• [Task material]
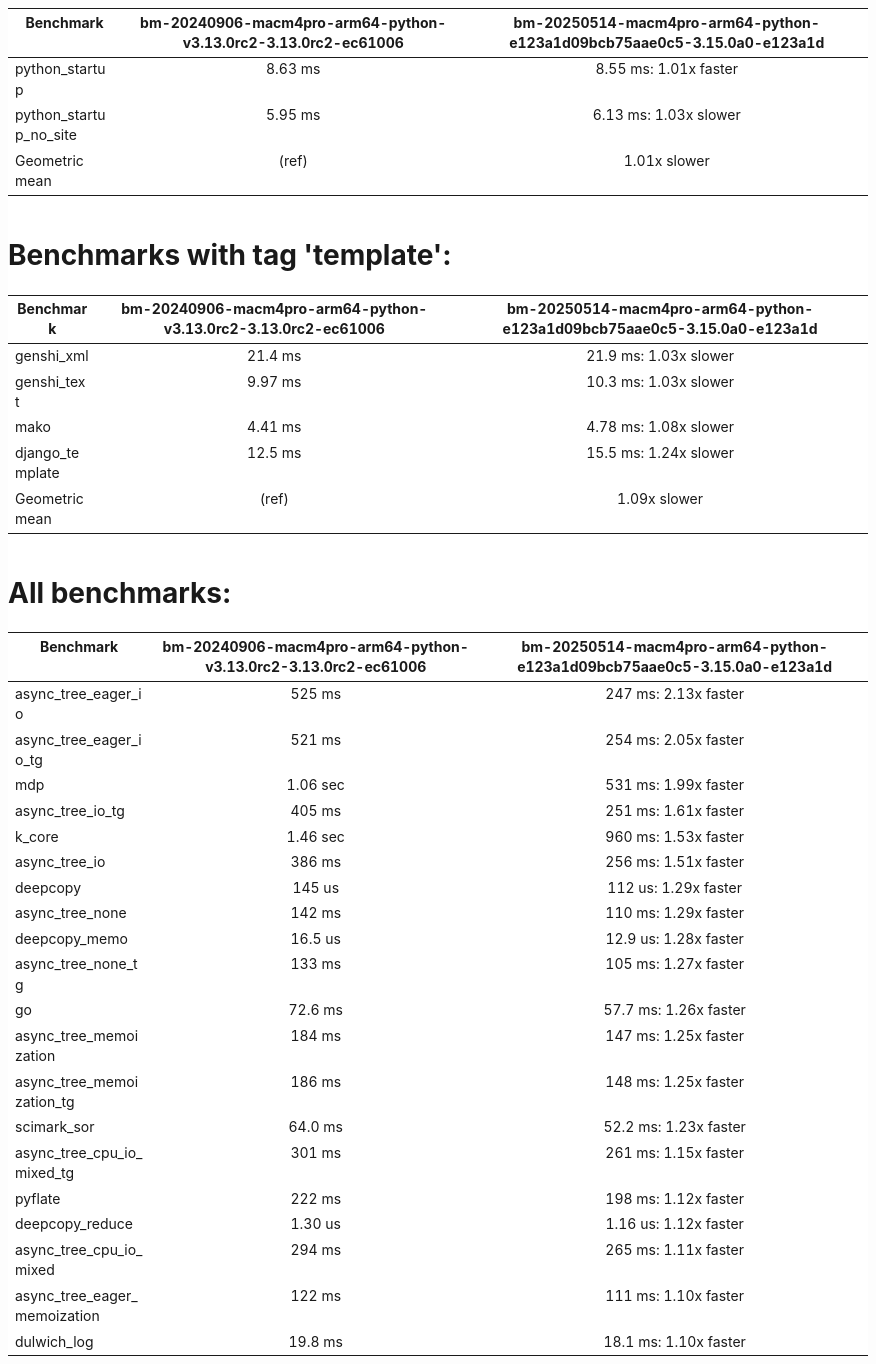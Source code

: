 | Benchmark              | bm-20240906-macm4pro-arm64-python-v3.13.0rc2-3.13.0rc2-ec61006 | bm-20250514-macm4pro-arm64-python-e123a1d09bcb75aae0c5-3.15.0a0-e123a1d |
|------------------------|:--------------------------------------------------------------:|:-----------------------------------------------------------------------:|
| python_startup         | 8.63 ms                                                        | 8.55 ms: 1.01x faster                                                   |
| python_startup_no_site | 5.95 ms                                                        | 6.13 ms: 1.03x slower                                                   |
| Geometric mean         | (ref)                                                          | 1.01x slower                                                            |

Benchmarks with tag 'template':
===============================

| Benchmark       | bm-20240906-macm4pro-arm64-python-v3.13.0rc2-3.13.0rc2-ec61006 | bm-20250514-macm4pro-arm64-python-e123a1d09bcb75aae0c5-3.15.0a0-e123a1d |
|-----------------|:--------------------------------------------------------------:|:-----------------------------------------------------------------------:|
| genshi_xml      | 21.4 ms                                                        | 21.9 ms: 1.03x slower                                                   |
| genshi_text     | 9.97 ms                                                        | 10.3 ms: 1.03x slower                                                   |
| mako            | 4.41 ms                                                        | 4.78 ms: 1.08x slower                                                   |
| django_template | 12.5 ms                                                        | 15.5 ms: 1.24x slower                                                   |
| Geometric mean  | (ref)                                                          | 1.09x slower                                                            |

All benchmarks:
===============

| Benchmark                        | bm-20240906-macm4pro-arm64-python-v3.13.0rc2-3.13.0rc2-ec61006 | bm-20250514-macm4pro-arm64-python-e123a1d09bcb75aae0c5-3.15.0a0-e123a1d |
|----------------------------------|:--------------------------------------------------------------:|:-----------------------------------------------------------------------:|
| async_tree_eager_io              | 525 ms                                                         | 247 ms: 2.13x faster                                                    |
| async_tree_eager_io_tg           | 521 ms                                                         | 254 ms: 2.05x faster                                                    |
| mdp                              | 1.06 sec                                                       | 531 ms: 1.99x faster                                                    |
| async_tree_io_tg                 | 405 ms                                                         | 251 ms: 1.61x faster                                                    |
| k_core                           | 1.46 sec                                                       | 960 ms: 1.53x faster                                                    |
| async_tree_io                    | 386 ms                                                         | 256 ms: 1.51x faster                                                    |
| deepcopy                         | 145 us                                                         | 112 us: 1.29x faster                                                    |
| async_tree_none                  | 142 ms                                                         | 110 ms: 1.29x faster                                                    |
| deepcopy_memo                    | 16.5 us                                                        | 12.9 us: 1.28x faster                                                   |
| async_tree_none_tg               | 133 ms                                                         | 105 ms: 1.27x faster                                                    |
| go                               | 72.6 ms                                                        | 57.7 ms: 1.26x faster                                                   |
| async_tree_memoization           | 184 ms                                                         | 147 ms: 1.25x faster                                                    |
| async_tree_memoization_tg        | 186 ms                                                         | 148 ms: 1.25x faster                                                    |
| scimark_sor                      | 64.0 ms                                                        | 52.2 ms: 1.23x faster                                                   |
| async_tree_cpu_io_mixed_tg       | 301 ms                                                         | 261 ms: 1.15x faster                                                    |
| pyflate                          | 222 ms                                                         | 198 ms: 1.12x faster                                                    |
| deepcopy_reduce                  | 1.30 us                                                        | 1.16 us: 1.12x faster                                                   |
| async_tree_cpu_io_mixed          | 294 ms                                                         | 265 ms: 1.11x faster                                                    |
| async_tree_eager_memoization     | 122 ms                                                         | 111 ms: 1.10x faster                                                    |
| dulwich_log                      | 19.8 ms                                                        | 18.1 ms: 1.10x faster                                                   |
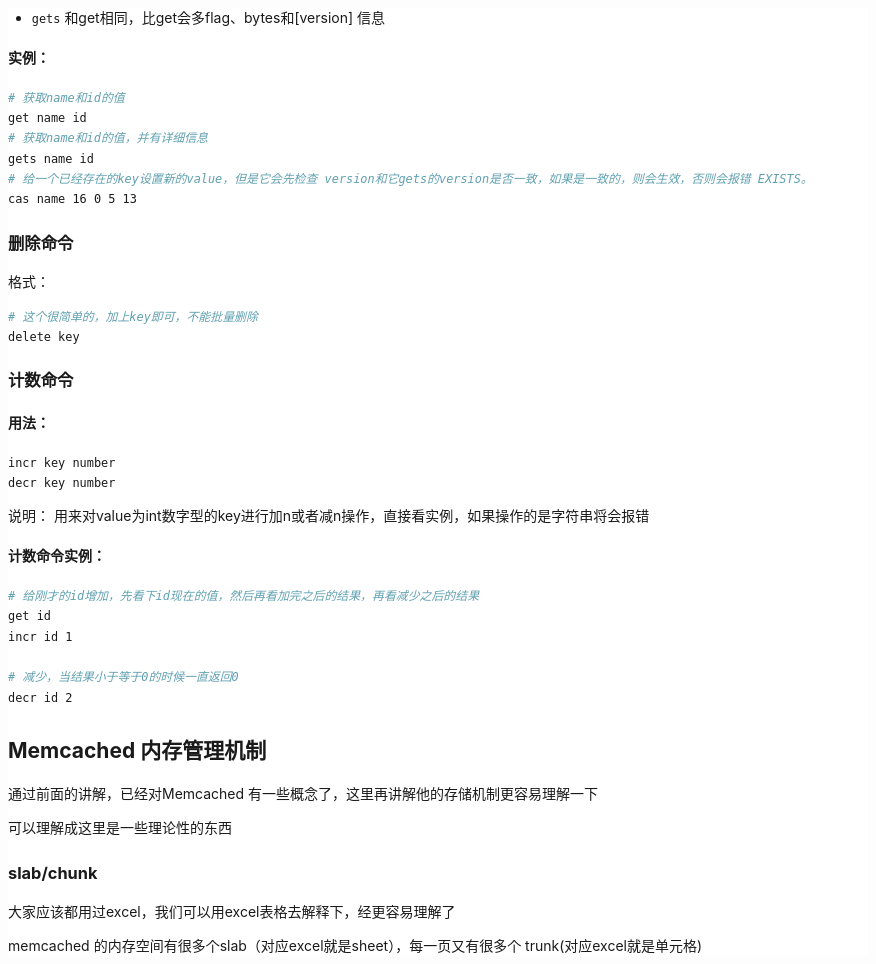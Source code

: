 - `gets` 和get相同，比get会多flag、bytes和[version] 信息

#### 实例：

```bash
# 获取name和id的值
get name id
# 获取name和id的值，并有详细信息
gets name id
# 给一个已经存在的key设置新的value，但是它会先检查 version和它gets的version是否一致，如果是一致的，则会生效，否则会报错 EXISTS。
cas name 16 0 5 13
```

### 删除命令

格式：

```bash
# 这个很简单的，加上key即可，不能批量删除
delete key
```

### 计数命令

#### 用法：

```bash
incr key number
decr key number
```

说明： 用来对value为int数字型的key进行加n或者减n操作，直接看实例，如果操作的是字符串将会报错

#### 计数命令实例：

```bash
# 给刚才的id增加，先看下id现在的值，然后再看加完之后的结果，再看减少之后的结果
get id
incr id 1

# 减少，当结果小于等于0的时候一直返回0
decr id 2
```

## Memcached 内存管理机制

通过前面的讲解，已经对Memcached 有一些概念了，这里再讲解他的存储机制更容易理解一下

可以理解成这里是一些理论性的东西

### slab/chunk

大家应该都用过excel，我们可以用excel表格去解释下，经更容易理解了

memcached 的内存空间有很多个slab（对应excel就是sheet），每一页又有很多个 trunk(对应excel就是单元格)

• [Task objective]
Return each entry exactly as it appears above, but exclude the pictures.

• [Solution]
Source code

: | Benchmark              | bm-20240906-macm4pro-arm64-python-v3.13.0rc2-3.13.0rc2-ec61006 | bm-20250514-macm4pro-arm64-python-e123a1d09bcb75aae0c5-3.15.0a0-e123a1d |
|------------------------|:--------------------------------------------------------------:|:-----------------------------------------------------------------------:|
| python_startup         | 8.63 ms                                                        | 8.55 ms: 1.01x faster                                                   |
| python_startup_no_site | 5.95 ms                                                        | 6.13 ms: 1.03x slower                                                   |
| Geometric mean         | (ref)                                                          | 1.01x slower                                                            |

Benchmarks with tag 'template':
===============================

| Benchmark       | bm-20240906-macm4pro-arm64-python-v3.13.0rc2-3.13.0rc2-ec61006 | bm-20250514-macm4pro-arm64-python-e123a1d09bcb75aae0c5-3.15.0a0-e123a1d |
|-----------------|:--------------------------------------------------------------:|:-----------------------------------------------------------------------:|
| genshi_xml      | 21.4 ms                                                        | 21.9 ms: 1.03x slower                                                   |
| genshi_text     | 9.97 ms                                                        | 10.3 ms: 1.03x slower                                                   |
| mako            | 4.41 ms                                                        | 4.78 ms: 1.08x slower                                                   |
| django_template | 12.5 ms                                                        | 15.5 ms: 1.24x slower                                                   |
| Geometric mean  | (ref)                                                          | 1.09x slower                                                            |

All benchmarks:
===============

| Benchmark                        | bm-20240906-macm4pro-arm64-python-v3.13.0rc2-3.13.0rc2-ec61006 | bm-20250514-macm4pro-arm64-python-e123a1d09bcb75aae0c5-3.15.0a0-e123a1d |
|----------------------------------|:--------------------------------------------------------------:|:-----------------------------------------------------------------------:|
| async_tree_eager_io              | 525 ms                                                         | 247 ms: 2.13x faster                                                    |
| async_tree_eager_io_tg           | 521 ms                                                         | 254 ms: 2.05x faster                                                    |
| mdp                              | 1.06 sec                                                       | 531 ms: 1.99x faster                                                    |
| async_tree_io_tg                 | 405 ms                                                         | 251 ms: 1.61x faster                                                    |
| k_core                           | 1.46 sec                                                       | 960 ms: 1.53x faster                                                    |
| async_tree_io                    | 386 ms                                                         | 256 ms: 1.51x faster                                                    |
| deepcopy                         | 145 us                                                         | 112 us: 1.29x faster                                                    |
| async_tree_none                  | 142 ms                                                         | 110 ms: 1.29x faster                                                    |
| deepcopy_memo                    | 16.5 us                                                        | 12.9 us: 1.28x faster                                                   |
| async_tree_none_tg               | 133 ms                                                         | 105 ms: 1.27x faster                                                    |
| go                               | 72.6 ms                                                        | 57.7 ms: 1.26x faster                                                   |
| async_tree_memoization           | 184 ms                                                         | 147 ms: 1.25x faster                                                    |
| async_tree_memoization_tg        | 186 ms                                                         | 148 ms: 1.25x faster                                                    |
| scimark_sor                      | 64.0 ms                                                        | 52.2 ms: 1.23x faster                                                   |
| async_tree_cpu_io_mixed_tg       | 301 ms                                                         | 261 ms: 1.15x faster                                                    |
| pyflate                          | 222 ms                                                         | 198 ms: 1.12x faster                                                    |
| deepcopy_reduce                  | 1.30 us                                                        | 1.16 us: 1.12x faster                                                   |
| async_tree_cpu_io_mixed          | 294 ms                                                         | 265 ms: 1.11x faster                                                    |
| async_tree_eager_memoization     | 122 ms                                                         | 111 ms: 1.10x faster                                                    |
| dulwich_log                      | 19.8 ms                                                        | 18.1 ms: 1.10x faster                                                   |
Source code

: - `gets` 和get相同，比get会多flag、bytes和[version] 信息

#### 实例：

```bash
# 获取name和id的值
get name id
# 获取name和id的值，并有详细信息
gets name id
# 给一个已经存在的key设置新的value，但是它会先检查 version和它gets的version是否一致，如果是一致的，则会生效，否则会报错 EXISTS。
cas name 16 0 5 13
```

### 删除命令

格式：

```bash
# 这个很简单的，加上key即可，不能批量删除
delete key
```

### 计数命令

#### 用法：

```bash
incr key number
decr key number
```

说明： 用来对value为int数字型的key进行加n或者减n操作，直接看实例，如果操作的是字符串将会报错

#### 计数命令实例：

```bash
# 给刚才的id增加，先看下id现在的值，然后再看加完之后的结果，再看减少之后的结果
get id
incr id 1

# 减少，当结果小于等于0的时候一直返回0
decr id 2
```

## Memcached 内存管理机制

通过前面的讲解，已经对Memcached 有一些概念了，这里再讲解他的存储机制更容易理解一下

可以理解成这里是一些理论性的东西

### slab/chunk

大家应该都用过excel，我们可以用excel表格去解释下，经更容易理解了

memcached 的内存空间有很多个slab（对应excel就是sheet），每一页又有很多个 trunk(对应excel就是单元格)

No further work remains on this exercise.